[Items listed in a dataset]
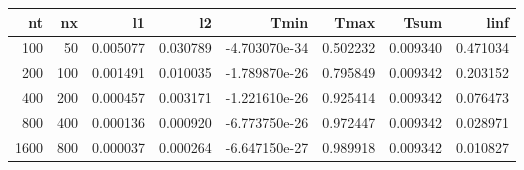 \begin{tabular}{rrrrrrrr}
\toprule
   nt &   nx &        l1 &        l2 &          Tmin &      Tmax &      Tsum &      linf \\
\midrule
  100 &   50 &  0.005077 &  0.030789 & -4.703070e-34 &  0.502232 &  0.009340 &  0.471034 \\
  200 &  100 &  0.001491 &  0.010035 & -1.789870e-26 &  0.795849 &  0.009342 &  0.203152 \\
  400 &  200 &  0.000457 &  0.003171 & -1.221610e-26 &  0.925414 &  0.009342 &  0.076473 \\
  800 &  400 &  0.000136 &  0.000920 & -6.773750e-26 &  0.972447 &  0.009342 &  0.028971 \\
 1600 &  800 &  0.000037 &  0.000264 & -6.647150e-27 &  0.989918 &  0.009342 &  0.010827 \\
\bottomrule
\end{tabular}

EXERCISE GOAL: Your answer must be the line containing "0.030789 & -4.703070e-34" through the last line above, copied exactly, with nothing added.

ANSWER BOX:
  100 &   50 &  0.005077 &  0.030789 & -4.703070e-34 &  0.502232 &  0.009340 &  0.471034 \\
  200 &  100 &  0.001491 &  0.010035 & -1.789870e-26 &  0.795849 &  0.009342 &  0.203152 \\
  400 &  200 &  0.000457 &  0.003171 & -1.221610e-26 &  0.925414 &  0.009342 &  0.076473 \\
  800 &  400 &  0.000136 &  0.000920 & -6.773750e-26 &  0.972447 &  0.009342 &  0.028971 \\
 1600 &  800 &  0.000037 &  0.000264 & -6.647150e-27 &  0.989918 &  0.009342 &  0.010827 \\
\bottomrule
\end{tabular}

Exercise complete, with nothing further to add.